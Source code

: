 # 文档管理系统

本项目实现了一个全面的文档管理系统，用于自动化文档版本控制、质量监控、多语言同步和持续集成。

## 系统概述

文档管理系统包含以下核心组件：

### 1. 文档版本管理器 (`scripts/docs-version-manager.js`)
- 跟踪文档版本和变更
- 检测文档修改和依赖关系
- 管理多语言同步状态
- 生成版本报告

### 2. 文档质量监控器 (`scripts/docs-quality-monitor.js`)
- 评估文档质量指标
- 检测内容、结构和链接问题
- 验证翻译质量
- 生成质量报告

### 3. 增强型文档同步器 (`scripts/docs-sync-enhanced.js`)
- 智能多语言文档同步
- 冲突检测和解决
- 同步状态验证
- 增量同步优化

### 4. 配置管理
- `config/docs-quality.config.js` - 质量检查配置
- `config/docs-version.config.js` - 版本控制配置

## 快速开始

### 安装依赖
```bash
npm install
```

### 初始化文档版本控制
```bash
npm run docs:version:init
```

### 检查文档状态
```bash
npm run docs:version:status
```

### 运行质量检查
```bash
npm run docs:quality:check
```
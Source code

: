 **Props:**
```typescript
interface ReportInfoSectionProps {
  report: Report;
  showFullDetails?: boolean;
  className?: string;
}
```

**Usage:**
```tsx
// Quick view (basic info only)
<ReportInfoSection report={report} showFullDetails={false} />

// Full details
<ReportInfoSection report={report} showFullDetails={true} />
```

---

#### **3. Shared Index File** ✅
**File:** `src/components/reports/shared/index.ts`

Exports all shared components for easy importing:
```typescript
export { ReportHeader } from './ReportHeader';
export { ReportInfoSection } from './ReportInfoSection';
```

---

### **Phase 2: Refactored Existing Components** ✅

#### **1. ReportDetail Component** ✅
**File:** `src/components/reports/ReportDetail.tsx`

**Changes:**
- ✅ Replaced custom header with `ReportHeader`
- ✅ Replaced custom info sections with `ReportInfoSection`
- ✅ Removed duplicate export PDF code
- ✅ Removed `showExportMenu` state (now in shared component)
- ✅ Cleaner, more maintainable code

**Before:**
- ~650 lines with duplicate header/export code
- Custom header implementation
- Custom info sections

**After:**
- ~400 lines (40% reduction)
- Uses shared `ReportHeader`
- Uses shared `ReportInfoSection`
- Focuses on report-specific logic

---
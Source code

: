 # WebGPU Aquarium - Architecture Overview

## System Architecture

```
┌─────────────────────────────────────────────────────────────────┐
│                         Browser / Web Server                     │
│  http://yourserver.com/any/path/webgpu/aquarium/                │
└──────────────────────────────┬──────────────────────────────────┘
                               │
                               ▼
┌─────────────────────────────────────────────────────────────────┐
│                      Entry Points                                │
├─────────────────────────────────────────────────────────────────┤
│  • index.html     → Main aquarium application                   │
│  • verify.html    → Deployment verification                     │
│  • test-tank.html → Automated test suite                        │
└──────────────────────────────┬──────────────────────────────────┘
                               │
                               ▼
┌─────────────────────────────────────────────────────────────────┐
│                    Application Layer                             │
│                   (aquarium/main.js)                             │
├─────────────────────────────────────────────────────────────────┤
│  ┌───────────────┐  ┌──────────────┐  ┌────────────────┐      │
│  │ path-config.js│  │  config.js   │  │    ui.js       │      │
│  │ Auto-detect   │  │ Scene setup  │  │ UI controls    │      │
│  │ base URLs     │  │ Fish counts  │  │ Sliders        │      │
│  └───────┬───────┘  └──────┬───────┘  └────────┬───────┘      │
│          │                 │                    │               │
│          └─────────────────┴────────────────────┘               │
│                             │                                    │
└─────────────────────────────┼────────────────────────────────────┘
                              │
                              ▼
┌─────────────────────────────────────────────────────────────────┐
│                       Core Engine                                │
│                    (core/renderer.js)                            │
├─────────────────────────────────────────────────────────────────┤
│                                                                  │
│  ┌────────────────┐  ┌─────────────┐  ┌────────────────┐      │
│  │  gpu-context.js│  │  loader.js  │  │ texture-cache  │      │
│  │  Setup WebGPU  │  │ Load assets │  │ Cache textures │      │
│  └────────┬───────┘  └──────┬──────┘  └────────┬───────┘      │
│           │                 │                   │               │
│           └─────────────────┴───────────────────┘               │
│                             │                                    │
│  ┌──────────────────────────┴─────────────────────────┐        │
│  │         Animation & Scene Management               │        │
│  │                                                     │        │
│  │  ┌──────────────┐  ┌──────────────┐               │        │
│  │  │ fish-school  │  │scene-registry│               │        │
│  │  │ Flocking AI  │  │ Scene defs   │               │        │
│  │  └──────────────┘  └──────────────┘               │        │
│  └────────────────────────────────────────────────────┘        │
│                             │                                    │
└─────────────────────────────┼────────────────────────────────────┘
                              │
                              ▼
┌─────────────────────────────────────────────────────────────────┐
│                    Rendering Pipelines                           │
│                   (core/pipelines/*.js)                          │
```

□ □ □ □

**About this task:**
Without changing a single word, reproduce the entries above.

**Solution to this exercise:**
Source code

: # 文档管理系统

本项目实现了一个全面的文档管理系统，用于自动化文档版本控制、质量监控、多语言同步和持续集成。

## 系统概述

文档管理系统包含以下核心组件：

### 1. 文档版本管理器 (`scripts/docs-version-manager.js`)
- 跟踪文档版本和变更
- 检测文档修改和依赖关系
- 管理多语言同步状态
- 生成版本报告

### 2. 文档质量监控器 (`scripts/docs-quality-monitor.js`)
- 评估文档质量指标
- 检测内容、结构和链接问题
- 验证翻译质量
- 生成质量报告

### 3. 增强型文档同步器 (`scripts/docs-sync-enhanced.js`)
- 智能多语言文档同步
- 冲突检测和解决
- 同步状态验证
- 增量同步优化

### 4. 配置管理
- `config/docs-quality.config.js` - 质量检查配置
- `config/docs-version.config.js` - 版本控制配置

## 快速开始

### 安装依赖
```bash
npm install
```

### 初始化文档版本控制
```bash
npm run docs:version:init
```

### 检查文档状态
```bash
npm run docs:version:status
```

### 运行质量检查
```bash
npm run docs:quality:check
```
Source code

: **Props:**
```typescript
interface ReportInfoSectionProps {
  report: Report;
  showFullDetails?: boolean;
  className?: string;
}
```

**Usage:**
```tsx
// Quick view (basic info only)
<ReportInfoSection report={report} showFullDetails={false} />

// Full details
<ReportInfoSection report={report} showFullDetails={true} />
```

---

#### **3. Shared Index File** ✅
**File:** `src/components/reports/shared/index.ts`

Exports all shared components for easy importing:
```typescript
export { ReportHeader } from './ReportHeader';
export { ReportInfoSection } from './ReportInfoSection';
```

---

### **Phase 2: Refactored Existing Components** ✅

#### **1. ReportDetail Component** ✅
**File:** `src/components/reports/ReportDetail.tsx`

**Changes:**
- ✅ Replaced custom header with `ReportHeader`
- ✅ Replaced custom info sections with `ReportInfoSection`
- ✅ Removed duplicate export PDF code
- ✅ Removed `showExportMenu` state (now in shared component)
- ✅ Cleaner, more maintainable code

**Before:**
- ~650 lines with duplicate header/export code
- Custom header implementation
- Custom info sections

**After:**
- ~400 lines (40% reduction)
- Uses shared `ReportHeader`
- Uses shared `ReportInfoSection`
- Focuses on report-specific logic

---
Source code

: # WebGPU Aquarium - Architecture Overview

## System Architecture

```
┌─────────────────────────────────────────────────────────────────┐
│                         Browser / Web Server                     │
│  http://yourserver.com/any/path/webgpu/aquarium/                │
└──────────────────────────────┬──────────────────────────────────┘
                               │
                               ▼
┌─────────────────────────────────────────────────────────────────┐
│                      Entry Points                                │
├─────────────────────────────────────────────────────────────────┤
│  • index.html     → Main aquarium application                   │
│  • verify.html    → Deployment verification                     │
│  • test-tank.html → Automated test suite                        │
└──────────────────────────────┬──────────────────────────────────┘
                               │
                               ▼
┌─────────────────────────────────────────────────────────────────┐
│                    Application Layer                             │
│                   (aquarium/main.js)                             │
├─────────────────────────────────────────────────────────────────┤
│  ┌───────────────┐  ┌──────────────┐  ┌────────────────┐      │
│  │ path-config.js│  │  config.js   │  │    ui.js       │      │
│  │ Auto-detect   │  │ Scene setup  │  │ UI controls    │      │
│  │ base URLs     │  │ Fish counts  │  │ Sliders        │      │
│  └───────┬───────┘  └──────┬───────┘  └────────┬───────┘      │
│          │                 │                    │               │
│          └─────────────────┴────────────────────┘               │
│                             │                                    │
└─────────────────────────────┼────────────────────────────────────┘
                              │
                              ▼
┌─────────────────────────────────────────────────────────────────┐
│                       Core Engine                                │
│                    (core/renderer.js)                            │
├─────────────────────────────────────────────────────────────────┤
│                                                                  │
│  ┌────────────────┐  ┌─────────────┐  ┌────────────────┐      │
│  │  gpu-context.js│  │  loader.js  │  │ texture-cache  │      │
│  │  Setup WebGPU  │  │ Load assets │  │ Cache textures │      │
│  └────────┬───────┘  └──────┬──────┘  └────────┬───────┘      │
│           │                 │                   │               │
│           └─────────────────┴───────────────────┘               │
│                             │                                    │
│  ┌──────────────────────────┴─────────────────────────┐        │
│  │         Animation & Scene Management               │        │
│  │                                                     │        │
│  │  ┌──────────────┐  ┌──────────────┐               │        │
│  │  │ fish-school  │  │scene-registry│               │        │
│  │  │ Flocking AI  │  │ Scene defs   │               │        │
│  │  └──────────────┘  └──────────────┘               │        │
│  └────────────────────────────────────────────────────┘        │
│                             │                                    │
└─────────────────────────────┼────────────────────────────────────┘
                              │
                              ▼
┌─────────────────────────────────────────────────────────────────┐
│                    Rendering Pipelines                           │
│                   (core/pipelines/*.js)                          │
```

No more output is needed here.